→ EXERCISE DESCRIPTION: Please transcribe every record below exactly, leaving out the pictures.

[Saved entries]
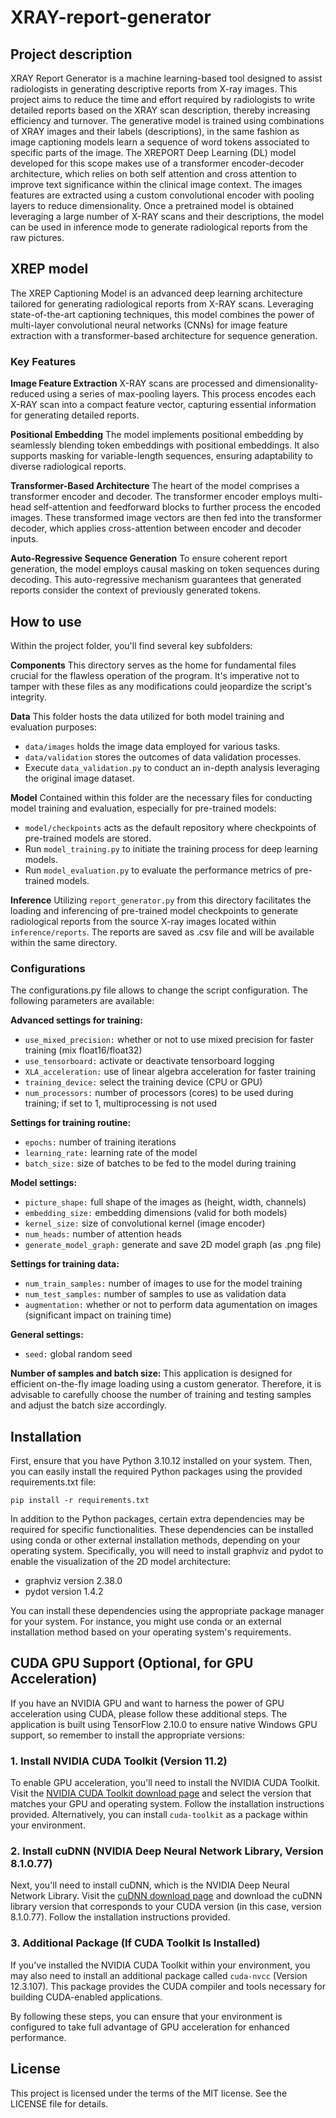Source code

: # XRAY-report-generator

## Project description
XRAY Report Generator is a machine learning-based tool designed to assist radiologists in generating descriptive reports from X-ray images. This project aims to reduce the time and effort required by radiologists to write detailed reports based on the XRAY scan description, thereby increasing efficiency and turnover. The generative model is trained using combinations of XRAY images and their labels (descriptions), in the same fashion as image captioning models learn a sequence of word tokens associated to specific parts of the image. The XREPORT Deep Learning (DL) model developed for this scope makes use of a transformer encoder-decoder architecture, which relies on both self attention and cross attention to improve text significance within the clinical image context. The images features are extracted using a custom convolutional encoder with pooling layers to reduce dimensionality. Once a pretrained model is obtained leveraging a large number of X-RAY scans and their descriptions, the model can be used in inference mode to generate radiological reports from the raw pictures. 

## XREP model
The XREP Captioning Model is an advanced deep learning architecture tailored for generating radiological reports from X-RAY scans. Leveraging state-of-the-art captioning techniques, this model combines the power of multi-layer convolutional neural networks (CNNs) for image feature extraction with a transformer-based architecture for sequence generation.

### Key Features

**Image Feature Extraction**
X-RAY scans are processed and dimensionality-reduced using a series of max-pooling layers. This process encodes each X-RAY scan into a compact feature vector, capturing essential information for generating detailed reports.

**Positional Embedding**
The model implements positional embedding by seamlessly blending token embeddings with positional embeddings. It also supports masking for variable-length sequences, ensuring adaptability to diverse radiological reports.

**Transformer-Based Architecture**
The heart of the model comprises a transformer encoder and decoder. The transformer encoder employs multi-head self-attention and feedforward blocks to further process the encoded images. These transformed image vectors are then fed into the transformer decoder, which applies cross-attention between encoder and decoder inputs.

**Auto-Regressive Sequence Generation**
To ensure coherent report generation, the model employs causal masking on token sequences during decoding. This auto-regressive mechanism guarantees that generated reports consider the context of previously generated tokens.

## How to use
Within the project folder, you'll find several key subfolders:

**Components**
This directory serves as the home for fundamental files crucial for the flawless operation of the program. It's imperative not to tamper with these files as any modifications could jeopardize the script's integrity.

**Data**
This folder hosts the data utilized for both model training and evaluation purposes:
- `data/images` holds the image data employed for various tasks.
- `data/validation` stores the outcomes of data validation processes. 
- Execute `data_validation.py` to conduct an in-depth analysis leveraging the original image dataset.

**Model**
Contained within this folder are the necessary files for conducting model training and evaluation, especially for pre-trained models:
- `model/checkpoints` acts as the default repository where checkpoints of pre-trained models are stored.
- Run `model_training.py` to initiate the training process for deep learning models.
- Run `model_evaluation.py` to evaluate the performance metrics of pre-trained models.

**Inference**
Utilizing `report_generator.py` from this directory facilitates the loading and inferencing of pre-trained model checkpoints to generate radiological reports from the source X-ray images located within `inference/reports`. The reports are saved as .csv file and will be available within the same directory.

### Configurations
The configurations.py file allows to change the script configuration. The following parameters are available:

**Advanced settings for training:**
- `use_mixed_precision:` whether or not to use mixed precision for faster training (mix float16/float32)
- `use_tensorboard:` activate or deactivate tensorboard logging
- `XLA_acceleration:` use of linear algebra acceleration for faster training 
- `training_device:` select the training device (CPU or GPU)
- `num_processors:` number of processors (cores) to be used during training; if set to 1, multiprocessing is not used

**Settings for training routine:**
- `epochs:` number of training iterations
- `learning_rate:` learning rate of the model 
- `batch_size:` size of batches to be fed to the model during training

**Model settings:**
- `picture_shape:` full shape of the images as (height, width, channels)
- `embedding_size:` embedding dimensions (valid for both models)
- `kernel_size:` size of convolutional kernel (image encoder)
- `num_heads:` number of attention heads
- `generate_model_graph:` generate and save 2D model graph (as .png file)

**Settings for training data:**
- `num_train_samples:` number of images to use for the model training 
- `num_test_samples:` number of samples to use as validation data
- `augmentation:` whether or not to perform data agumentation on images (significant impact on training time)

**General settings:**
- `seed:` global random seed

**Number of samples and batch size:** This application is designed for efficient on-the-fly image loading using a custom generator. Therefore, it is advisable to carefully choose the number of training and testing samples and adjust the batch size accordingly.

## Installation 
First, ensure that you have Python 3.10.12 installed on your system. Then, you can easily install the required Python packages using the provided requirements.txt file:

`pip install -r requirements.txt` 

In addition to the Python packages, certain extra dependencies may be required for specific functionalities. These dependencies can be installed using conda or other external installation methods, depending on your operating system. Specifically, you will need to install graphviz and pydot to enable the visualization of the 2D model architecture:
- graphviz version 2.38.0
- pydot version 1.4.2

You can install these dependencies using the appropriate package manager for your system. For instance, you might use conda or an external installation method based on your operating system's requirements.

## CUDA GPU Support (Optional, for GPU Acceleration)
If you have an NVIDIA GPU and want to harness the power of GPU acceleration using CUDA, please follow these additional steps. The application is built using TensorFlow 2.10.0 to ensure native Windows GPU support, so remember to install the appropriate versions:

### 1. Install NVIDIA CUDA Toolkit (Version 11.2)

To enable GPU acceleration, you'll need to install the NVIDIA CUDA Toolkit. Visit the [NVIDIA CUDA Toolkit download page](https://developer.nvidia.com/cuda-downloads) and select the version that matches your GPU and operating system. Follow the installation instructions provided. Alternatively, you can install `cuda-toolkit` as a package within your environment.

### 2. Install cuDNN (NVIDIA Deep Neural Network Library, Version 8.1.0.77)

Next, you'll need to install cuDNN, which is the NVIDIA Deep Neural Network Library. Visit the [cuDNN download page](https://developer.nvidia.com/cudnn) and download the cuDNN library version that corresponds to your CUDA version (in this case, version 8.1.0.77). Follow the installation instructions provided.

### 3. Additional Package (If CUDA Toolkit Is Installed)

If you've installed the NVIDIA CUDA Toolkit within your environment, you may also need to install an additional package called `cuda-nvcc` (Version 12.3.107). This package provides the CUDA compiler and tools necessary for building CUDA-enabled applications.

By following these steps, you can ensure that your environment is configured to take full advantage of GPU acceleration for enhanced performance.                 

## License
This project is licensed under the terms of the MIT license. See the LICENSE file for details.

→ ANSWER:
Source code

: # XRAY-report-generator

## Project description
XRAY Report Generator is a machine learning-based tool designed to assist radiologists in generating descriptive reports from X-ray images. This project aims to reduce the time and effort required by radiologists to write detailed reports based on the XRAY scan description, thereby increasing efficiency and turnover. The generative model is trained using combinations of XRAY images and their labels (descriptions), in the same fashion as image captioning models learn a sequence of word tokens associated to specific parts of the image. The XREPORT Deep Learning (DL) model developed for this scope makes use of a transformer encoder-decoder architecture, which relies on both self attention and cross attention to improve text significance within the clinical image context. The images features are extracted using a custom convolutional encoder with pooling layers to reduce dimensionality. Once a pretrained model is obtained leveraging a large number of X-RAY scans and their descriptions, the model can be used in inference mode to generate radiological reports from the raw pictures. 

## XREP model
The XREP Captioning Model is an advanced deep learning architecture tailored for generating radiological reports from X-RAY scans. Leveraging state-of-the-art captioning techniques, this model combines the power of multi-layer convolutional neural networks (CNNs) for image feature extraction with a transformer-based architecture for sequence generation.

### Key Features

**Image Feature Extraction**
X-RAY scans are processed and dimensionality-reduced using a series of max-pooling layers. This process encodes each X-RAY scan into a compact feature vector, capturing essential information for generating detailed reports.

**Positional Embedding**
The model implements positional embedding by seamlessly blending token embeddings with positional embeddings. It also supports masking for variable-length sequences, ensuring adaptability to diverse radiological reports.

**Transformer-Based Architecture**
The heart of the model comprises a transformer encoder and decoder. The transformer encoder employs multi-head self-attention and feedforward blocks to further process the encoded images. These transformed image vectors are then fed into the transformer decoder, which applies cross-attention between encoder and decoder inputs.

**Auto-Regressive Sequence Generation**
To ensure coherent report generation, the model employs causal masking on token sequences during decoding. This auto-regressive mechanism guarantees that generated reports consider the context of previously generated tokens.

## How to use
Within the project folder, you'll find several key subfolders:

**Components**
This directory serves as the home for fundamental files crucial for the flawless operation of the program. It's imperative not to tamper with these files as any modifications could jeopardize the script's integrity.

**Data**
This folder hosts the data utilized for both model training and evaluation purposes:
- `data/images` holds the image data employed for various tasks.
- `data/validation` stores the outcomes of data validation processes. 
- Execute `data_validation.py` to conduct an in-depth analysis leveraging the original image dataset.

**Model**
Contained within this folder are the necessary files for conducting model training and evaluation, especially for pre-trained models:
- `model/checkpoints` acts as the default repository where checkpoints of pre-trained models are stored.
- Run `model_training.py` to initiate the training process for deep learning models.
- Run `model_evaluation.py` to evaluate the performance metrics of pre-trained models.

**Inference**
Utilizing `report_generator.py` from this directory facilitates the loading and inferencing of pre-trained model checkpoints to generate radiological reports from the source X-ray images located within `inference/reports`. The reports are saved as .csv file and will be available within the same directory.

### Configurations
The configurations.py file allows to change the script configuration. The following parameters are available:

**Advanced settings for training:**
- `use_mixed_precision:` whether or not to use mixed precision for faster training (mix float16/float32)
- `use_tensorboard:` activate or deactivate tensorboard logging
- `XLA_acceleration:` use of linear algebra acceleration for faster training 
- `training_device:` select the training device (CPU or GPU)
- `num_processors:` number of processors (cores) to be used during training; if set to 1, multiprocessing is not used

**Settings for training routine:**
- `epochs:` number of training iterations
- `learning_rate:` learning rate of the model 
- `batch_size:` size of batches to be fed to the model during training

**Model settings:**
- `picture_shape:` full shape of the images as (height, width, channels)
- `embedding_size:` embedding dimensions (valid for both models)
- `kernel_size:` size of convolutional kernel (image encoder)
- `num_heads:` number of attention heads
- `generate_model_graph:` generate and save 2D model graph (as .png file)

**Settings for training data:**
- `num_train_samples:` number of images to use for the model training 
- `num_test_samples:` number of samples to use as validation data
- `augmentation:` whether or not to perform data agumentation on images (significant impact on training time)

**General settings:**
- `seed:` global random seed

**Number of samples and batch size:** This application is designed for efficient on-the-fly image loading using a custom generator. Therefore, it is advisable to carefully choose the number of training and testing samples and adjust the batch size accordingly.

## Installation 
First, ensure that you have Python 3.10.12 installed on your system. Then, you can easily install the required Python packages using the provided requirements.txt file:

`pip install -r requirements.txt` 

In addition to the Python packages, certain extra dependencies may be required for specific functionalities. These dependencies can be installed using conda or other external installation methods, depending on your operating system. Specifically, you will need to install graphviz and pydot to enable the visualization of the 2D model architecture:
- graphviz version 2.38.0
- pydot version 1.4.2

You can install these dependencies using the appropriate package manager for your system. For instance, you might use conda or an external installation method based on your operating system's requirements.

## CUDA GPU Support (Optional, for GPU Acceleration)
If you have an NVIDIA GPU and want to harness the power of GPU acceleration using CUDA, please follow these additional steps. The application is built using TensorFlow 2.10.0 to ensure native Windows GPU support, so remember to install the appropriate versions:

### 1. Install NVIDIA CUDA Toolkit (Version 11.2)

To enable GPU acceleration, you'll need to install the NVIDIA CUDA Toolkit. Visit the [NVIDIA CUDA Toolkit download page](https://developer.nvidia.com/cuda-downloads) and select the version that matches your GPU and operating system. Follow the installation instructions provided. Alternatively, you can install `cuda-toolkit` as a package within your environment.

### 2. Install cuDNN (NVIDIA Deep Neural Network Library, Version 8.1.0.77)

Next, you'll need to install cuDNN, which is the NVIDIA Deep Neural Network Library. Visit the [cuDNN download page](https://developer.nvidia.com/cudnn) and download the cuDNN library version that corresponds to your CUDA version (in this case, version 8.1.0.77). Follow the installation instructions provided.

### 3. Additional Package (If CUDA Toolkit Is Installed)

If you've installed the NVIDIA CUDA Toolkit within your environment, you may also need to install an additional package called `cuda-nvcc` (Version 12.3.107). This package provides the CUDA compiler and tools necessary for building CUDA-enabled applications.

By following these steps, you can ensure that your environment is configured to take full advantage of GPU acceleration for enhanced performance.                 

## License
This project is licensed under the terms of the MIT license. See the LICENSE file for details.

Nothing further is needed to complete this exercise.